For example, our Design Mentoring Call could help you qualify for all things UX – from preparing for job interviews and reviewing your UX projects and portfolio to landing your first UX job. Our mentor will help you distinguish where you stand now and guide you to where you need to be.
How to build a UX portfolio
Another way how to start learning UX design is to begin working on your UX portfolio. A UX portfolio is a collection of your previous work and projects you completed, which showcases more than you might initially think. If you’re a beginner, you should include 1-3 case studies or projects. If you already have experience, you can include up to 5.
Forming a good UX portfolio will give insights into your abilities and performance and highlight your designer strengths.
Future employers will pay special attention to your portfolio, so this step is critical. In most cases, your portfolio will play a more prominent role than your CV. In our previous paragraph, we talked about how to start practicing UX design on imaginary projects.
If you still need more confidence in your projects and would like to bump up your portfolio with real-life solutions, explore our Design Challenges Workbook. This valuable workbook will teach you how to find the right approach to a different project, determine immediate obstacles, and think like a senior UX designer. Moreover, you’ll receive practical tips on all the relevant design processes.
Your portfolio should include projects which demonstrate that you know how to think and act as a UX designer.
When building your UX design portfolio, remember the following:
- Curate your best projects
- Highlight the types of projects you like the most (if you’d love working on mobile apps, don’t make the most of your portfolio showing websites)
- Show your natural design process (even the messy parts)
- Reflect on where you are as a designer and where you’d want to be
Including the messy sketches in your process while working on your portfolio is an excellent way to showcase how you are thinking to the hiring manager.
Additional ways to start learning UX
Enroll in a course
Besides practicing how to wireframe and prototype on your own, another great way how to start learning UX is to enroll in a UX course.
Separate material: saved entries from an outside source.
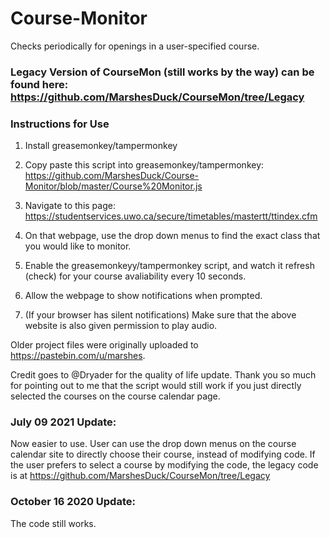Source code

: # Course-Monitor
Checks periodically for openings in a user-specified course. 

### Legacy Version of CourseMon (still works by the way) can be found here: <https://github.com/MarshesDuck/CourseMon/tree/Legacy>

### Instructions for Use

1. Install greasemonkey/tampermonkey
 
2. Copy paste this script into greasemonkey/tampermonkey: <https://github.com/MarshesDuck/Course-Monitor/blob/master/Course%20Monitor.js>

3. Navigate to this page: <https://studentservices.uwo.ca/secure/timetables/mastertt/ttindex.cfm>

4. On that webpage, use the drop down menus to find the exact class that you would like to monitor. 

5. Enable the greasemonkeyy/tampermonkey script, and watch it refresh (check) for your course avaliability every 10 seconds. 

6. Allow the webpage to show notifications when prompted. 
 
7. (If your browser has silent notifications)
Make sure that the above website is also given permission to play audio.

Older project files were originally uploaded to https://pastebin.com/u/marshes.

Credit goes to @Dryader for the quality of life update. Thank you so much for pointing out to me that the script would still work if you just directly selected the courses on the course calendar page. 


### July 09 2021 Update:
Now easier to use. User can use the drop down menus on the course calendar site to directly choose their course, instead of modifying code.
If the user prefers to select a course by modifying the code, the legacy code is at <https://github.com/MarshesDuck/CourseMon/tree/Legacy>

### October 16 2020 Update: 
The code still works.
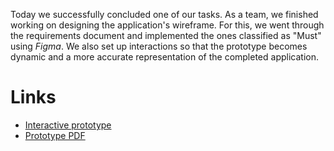 Today we successfully concluded one of our tasks. As a team, we finished working on designing the application's wireframe. For this, we went through the requirements document and implemented the ones classified as "Must" using _Figma_. We also set up interactions so that the prototype becomes dynamic and a more accurate representation of the completed application.

# Links

- [Interactive prototype](https://www.figma.com/proto/CYd8ym0jVD3PjarlkyM5Dx/Osiris?node-id=7%3A31&scaling=min-zoom)
- [Prototype PDF](Second%20increment/GUI%20Design.pdf)
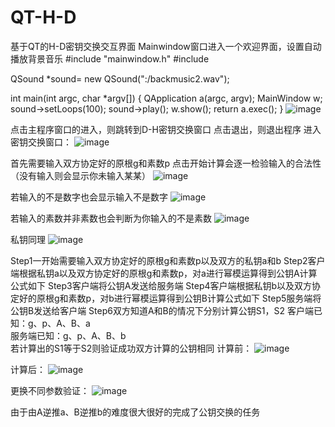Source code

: # QT-H-D
基于QT的H-D密钥交换交互界面
Mainwindow窗口进入一个欢迎界面，设置自动播放背景音乐
#include "mainwindow.h"
#include <QApplication>

QSound *sound= new QSound(":/backmusic2.wav");

int main(int argc, char *argv[])
{
    QApplication a(argc, argv);
    MainWindow w;
    sound->setLoops(100);
    sound->play();
    w.show();
    return a.exec();
}
 ![image](https://github.com/xxxderui/QT-H-D/assets/126744071/dc6d8090-d5a1-42c7-a285-f35b0646a153)

点击主程序窗口的进入，则跳转到D-H密钥交换窗口
点击退出，则退出程序
进入密钥交换窗口：
 ![image](https://github.com/xxxderui/QT-H-D/assets/126744071/7c174467-0e4d-42e1-85d6-577c1b2c3420)

首先需要输入双方协定好的原根g和素数p
点击开始计算会逐一检验输入的合法性（没有输入则会显示你未输入某某）
 ![image](https://github.com/xxxderui/QT-H-D/assets/126744071/b13f101d-8657-4392-b57c-c3d8285c4efb)

若输入的不是数字也会显示输入不是数字
 ![image](https://github.com/xxxderui/QT-H-D/assets/126744071/744126e5-1a54-4374-864e-f373fd198353)

若输入的素数并非素数也会判断为你输入的不是素数
 ![image](https://github.com/xxxderui/QT-H-D/assets/126744071/4ec4e8ff-667c-4d30-8da2-18ee1be6de18)

私钥同理
 ![image](https://github.com/xxxderui/QT-H-D/assets/126744071/08a84ba0-7e79-49f6-b001-323a30b9a69a)

Step1一开始需要输入双方协定好的原根g和素数p以及双方的私钥a和b
Step2客户端根据私钥a以及双方协定好的原根g和素数p，对a进行幂模运算得到公钥A计算公式如下 
Step3客户端将公钥A发送给服务端
Step4客户端根据私钥b以及双方协定好的原根g和素数p，对b进行幂模运算得到公钥B计算公式如下 
Step5服务端将公钥B发送给客户端
Step6双方知道A和B的情况下分别计算公钥S1，S2
客户端已知：g、p、A、B、a  
服务端已知：g、p、A、B、b  
若计算出的S1等于S2则验证成功双方计算的公钥相同
计算前：
 ![image](https://github.com/xxxderui/QT-H-D/assets/126744071/dcb64150-21a9-4bd9-8a5c-8acf3fa1b706)

计算后：
 ![image](https://github.com/xxxderui/QT-H-D/assets/126744071/32e0e870-68c0-4819-8f43-a3e580524072)

更换不同参数验证：
 ![image](https://github.com/xxxderui/QT-H-D/assets/126744071/5daa2bea-75e6-4c20-bb04-9714c05a7a1c)

由于由A逆推a、B逆推b的难度很大很好的完成了公钥交换的任务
There are numerous free courses on YouTube, but if you want to supercharge your way to a prosperous UX career, you should invest in a high-quality course.
Find an industry expert who speaks fluent user language, has overcome various difficulties, and has delivered multiple high-quality designs.
Interaction Design Foundation and Nielsen Norman Group are some of the best sources for valuable UX-related content. We at Supercharge Design offer multiple video courses and handbooks that might help you: from beginner and advanced Figma courses to Typography and Colors masterclasses – we’re sure you’ll find something for yourself.
Read design books or listen to podcasts
Whether you need to fortify your fundamental knowledge or need fresh perspectives, reading will always be one of the best ways to start learning UX.
There is a vast choice of design books that will help you broaden your UX (and product) design horizons, but here are our top 5 design book recommendations:
- The Design Of Everyday Things – Don Norman
- Build Better Products – Laura Klein
- Don’t Make Me Think – Steve Krug
- Change By Design – Tim Brown
- Jobs To Be Done – Tony Ulwick
Podcasts are another great way to learn about UX, especially if you’re on the move and want to make the most of your time.
Grow your network
Aside from reading books, listening to podcasts, and enrolling in courses, you can learn a lot about UX by joining a community of people who are in the same boat as you (or in the boat you want to be). You can explore social media, such as Instagram and LinkedIn, to find companies and personas whose mission is to pass their knowledge on to someone new and passionate.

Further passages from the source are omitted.